Yesterday, we had the chance to sit down with five college students, along with a staff member for United Students Against Sweatshops. Those of you who follow this blog closely know we’ve been engaging with this group for a few months now, and may have read about it here and here. The conversation offered a welcome chance to connect face to face, and to share more about the difficult, inspiring, essential work of our corps members, alumni, their students, and communities.
We first heard from USAS last spring, when they issued a press release to announce their “TFA Truth Tour” – an effort to dissuade students at their colleges from joining our work. This fall, it re-emerged with an administrator-facing twist, making the case to college and university presidents that cutting ties with our organization would do the most good for low-income students in underserved schools. As our 10,000+ corps members and 11,000 alumni teachers went back to school, the campaign stood in strange contrast to their tremendous grit, humility, diversity, and commitment to equity. And so, we were eager to talk.

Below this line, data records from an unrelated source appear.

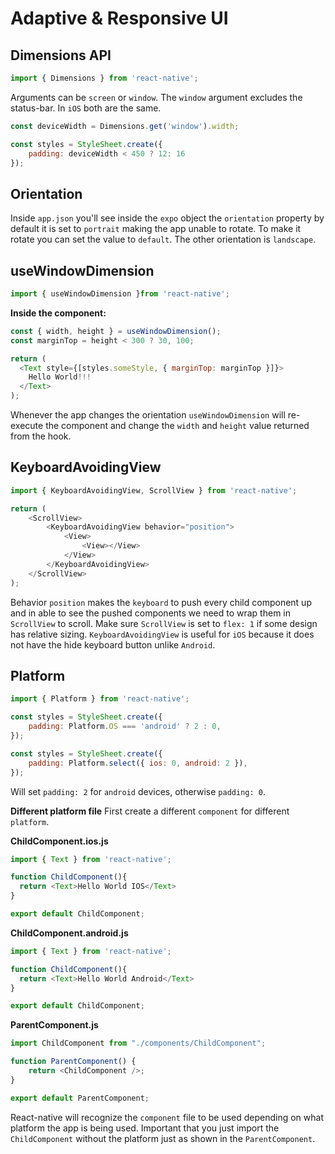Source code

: # Adaptive & Responsive UI

## Dimensions API

``` javascript
import { Dimensions } from 'react-native';
```

Arguments can be `screen` or `window`. The `window` argument excludes the status-bar. In `iOS` both are the same.
```javascript
const deviceWidth = Dimensions.get('window').width;
```
```javascript
const styles = StyleSheet.create({
	padding: deviceWidth < 450 ? 12: 16
});
```

## Orientation

Inside `app.json` you'll see inside the `expo` object the `orientation` property by default it is set to `portrait` making the app unable to rotate. To make it rotate you can set the value to `default`. The other orientation is `landscape`.

## useWindowDimension

```javascript
import { useWindowDimension }from 'react-native';
```
**Inside the component:**
```javascript
const { width, height } = useWindowDimension();
const marginTop = height < 300 ? 30, 100;

return (
  <Text style={[styles.someStyle, { marginTop: marginTop }]}>
    Hello World!!!
  </Text>
);

```
Whenever the app changes the orientation `useWindowDimension` will re-execute the component and change the `width` and `height` value returned from the hook.

## KeyboardAvoidingView

```javascript
import { KeyboardAvoidingView, ScrollView } from 'react-native';
```
```javascript
return (
    <ScrollView>
        <KeyboardAvoidingView behavior="position">
            <View>
                <View></View>
            </View>
        </KeyboardAvoidingView>
    </ScrollView>
);
```
Behavior `position` makes the `keyboard` to push every child component up and in able to see the pushed components we need to wrap them in `ScrollView` to scroll. Make sure `ScrollView` is set to `flex: 1` if some design has relative sizing. `KeyboardAvoidingView` is useful for `iOS` because it does not have the hide keyboard button unlike `Android`.

## Platform

```javascript
import { Platform } from 'react-native';
```

```javascript
const styles = StyleSheet.create({
	padding: Platform.OS === 'android' ? 2 : 0,
});
```
```javascript
const styles = StyleSheet.create({
    padding: Platform.select({ ios: 0, android: 2 }),
});
```

Will set `padding: 2` for `android` devices, otherwise `padding: 0`.

**Different platform file**
First create a different `component` for different `platform`.

**ChildComponent.ios.js**
```javascript
import { Text } from 'react-native';

function ChildComponent(){
  return <Text>Hello World IOS</Text>
}

export default ChildComponent;
```

**ChildComponent.android.js**
```javascript
import { Text } from 'react-native';

function ChildComponent(){
  return <Text>Hello World Android</Text>
}

export default ChildComponent;
```
**ParentComponent.js**
```javascript
import ChildComponent from "./components/ChildComponent";

function ParentComponent() {
    return <ChildComponent />;
}

export default ParentComponent;
```

React-native will recognize the `component` file to be used depending on what platform the app is being used. Important that you just import the `ChildComponent` without the platform just as shown in the `ParentComponent`.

Last night, we got to spend some time together to try to bridge this gap. Our conversation confirmed that our two organizations have a lot of common beliefs. All of us feel that as long as skin color and family income continue to determine a child’s access to a high quality public education, our nation isn’t living into its promise. We agree that the burdens of poverty make the work of public education much, much more difficult. We share the conviction that standing up for what you believe in matters a great deal.